Start of Data to examine

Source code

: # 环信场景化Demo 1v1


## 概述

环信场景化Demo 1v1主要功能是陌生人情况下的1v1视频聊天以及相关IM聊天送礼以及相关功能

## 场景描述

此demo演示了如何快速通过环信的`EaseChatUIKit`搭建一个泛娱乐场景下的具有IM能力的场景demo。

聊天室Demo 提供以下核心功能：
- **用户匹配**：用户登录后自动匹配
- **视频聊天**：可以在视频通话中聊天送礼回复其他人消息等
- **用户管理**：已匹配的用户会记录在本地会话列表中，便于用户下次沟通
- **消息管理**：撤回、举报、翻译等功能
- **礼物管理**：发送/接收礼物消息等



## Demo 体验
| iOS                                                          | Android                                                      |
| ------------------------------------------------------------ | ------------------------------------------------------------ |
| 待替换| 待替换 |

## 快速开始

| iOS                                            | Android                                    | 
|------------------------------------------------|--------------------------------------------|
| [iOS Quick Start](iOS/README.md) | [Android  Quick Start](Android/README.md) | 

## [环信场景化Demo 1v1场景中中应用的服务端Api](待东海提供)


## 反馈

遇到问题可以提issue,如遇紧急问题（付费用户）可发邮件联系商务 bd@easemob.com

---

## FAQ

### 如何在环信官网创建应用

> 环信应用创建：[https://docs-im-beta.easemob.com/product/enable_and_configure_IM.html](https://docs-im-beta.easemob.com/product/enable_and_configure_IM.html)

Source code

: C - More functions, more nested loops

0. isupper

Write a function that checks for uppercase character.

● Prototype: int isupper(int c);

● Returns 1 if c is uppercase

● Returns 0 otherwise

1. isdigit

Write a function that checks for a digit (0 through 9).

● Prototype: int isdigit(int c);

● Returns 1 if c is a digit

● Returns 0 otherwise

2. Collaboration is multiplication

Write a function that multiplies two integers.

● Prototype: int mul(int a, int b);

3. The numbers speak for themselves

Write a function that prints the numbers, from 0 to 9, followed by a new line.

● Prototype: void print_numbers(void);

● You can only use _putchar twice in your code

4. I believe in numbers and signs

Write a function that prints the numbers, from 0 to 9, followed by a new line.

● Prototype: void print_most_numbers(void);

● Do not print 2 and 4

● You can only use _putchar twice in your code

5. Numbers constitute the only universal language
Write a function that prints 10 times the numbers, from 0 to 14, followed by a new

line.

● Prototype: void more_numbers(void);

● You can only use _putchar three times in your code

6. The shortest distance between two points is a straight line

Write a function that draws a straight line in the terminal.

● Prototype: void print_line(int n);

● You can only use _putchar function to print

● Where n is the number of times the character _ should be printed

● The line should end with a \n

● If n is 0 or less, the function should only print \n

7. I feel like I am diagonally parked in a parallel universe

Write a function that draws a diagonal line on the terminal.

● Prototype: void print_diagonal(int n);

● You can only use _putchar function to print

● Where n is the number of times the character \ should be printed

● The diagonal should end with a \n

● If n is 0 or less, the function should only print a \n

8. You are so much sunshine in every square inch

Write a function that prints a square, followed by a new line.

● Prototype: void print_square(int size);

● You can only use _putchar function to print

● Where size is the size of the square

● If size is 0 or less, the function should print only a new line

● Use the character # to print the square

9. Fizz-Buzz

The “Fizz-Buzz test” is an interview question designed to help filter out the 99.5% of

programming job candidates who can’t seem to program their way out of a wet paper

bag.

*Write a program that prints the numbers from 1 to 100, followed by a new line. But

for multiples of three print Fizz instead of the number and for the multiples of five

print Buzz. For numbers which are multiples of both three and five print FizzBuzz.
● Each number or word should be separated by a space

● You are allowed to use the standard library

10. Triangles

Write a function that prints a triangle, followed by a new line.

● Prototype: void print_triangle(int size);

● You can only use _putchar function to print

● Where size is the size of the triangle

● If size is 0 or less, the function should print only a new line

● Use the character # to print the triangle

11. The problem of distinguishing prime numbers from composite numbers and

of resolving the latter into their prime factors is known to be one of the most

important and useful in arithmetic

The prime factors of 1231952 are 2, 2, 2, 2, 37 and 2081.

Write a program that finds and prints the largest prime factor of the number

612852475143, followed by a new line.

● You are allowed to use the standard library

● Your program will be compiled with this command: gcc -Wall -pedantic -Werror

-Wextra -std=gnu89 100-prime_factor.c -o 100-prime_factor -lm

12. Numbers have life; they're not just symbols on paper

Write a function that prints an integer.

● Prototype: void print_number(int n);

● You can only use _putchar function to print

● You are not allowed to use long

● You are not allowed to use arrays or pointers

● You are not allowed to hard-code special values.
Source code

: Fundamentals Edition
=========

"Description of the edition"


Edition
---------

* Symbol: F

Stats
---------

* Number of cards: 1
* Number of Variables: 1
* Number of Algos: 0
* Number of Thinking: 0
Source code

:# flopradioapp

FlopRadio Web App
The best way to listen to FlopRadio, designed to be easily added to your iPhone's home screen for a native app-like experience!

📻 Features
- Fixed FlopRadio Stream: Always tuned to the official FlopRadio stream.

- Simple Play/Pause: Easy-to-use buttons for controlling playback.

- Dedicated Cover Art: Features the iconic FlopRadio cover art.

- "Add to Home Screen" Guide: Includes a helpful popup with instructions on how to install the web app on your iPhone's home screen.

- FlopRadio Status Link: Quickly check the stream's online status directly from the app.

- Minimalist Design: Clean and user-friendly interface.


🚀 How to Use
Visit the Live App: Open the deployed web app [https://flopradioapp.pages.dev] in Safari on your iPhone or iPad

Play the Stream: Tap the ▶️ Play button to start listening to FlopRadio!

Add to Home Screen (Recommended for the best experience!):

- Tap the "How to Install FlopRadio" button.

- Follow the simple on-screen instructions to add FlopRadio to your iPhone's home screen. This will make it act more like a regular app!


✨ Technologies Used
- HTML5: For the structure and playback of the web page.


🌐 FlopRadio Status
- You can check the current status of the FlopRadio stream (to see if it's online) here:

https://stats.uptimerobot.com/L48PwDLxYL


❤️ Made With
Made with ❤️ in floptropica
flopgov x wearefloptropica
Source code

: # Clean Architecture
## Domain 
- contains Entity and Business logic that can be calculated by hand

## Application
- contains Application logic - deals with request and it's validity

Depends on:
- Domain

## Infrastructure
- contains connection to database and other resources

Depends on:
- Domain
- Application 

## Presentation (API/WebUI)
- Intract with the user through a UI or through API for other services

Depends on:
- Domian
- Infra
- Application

End of Data to examine

| Problem |
Whenever a line above includes the string "will", copy it.

| Exercise response |
● Your program will be compiled with this command: gcc -Wall -pedantic -Werror
- Follow the simple on-screen instructions to add FlopRadio to your iPhone's home screen. This will make it act more like a regular app!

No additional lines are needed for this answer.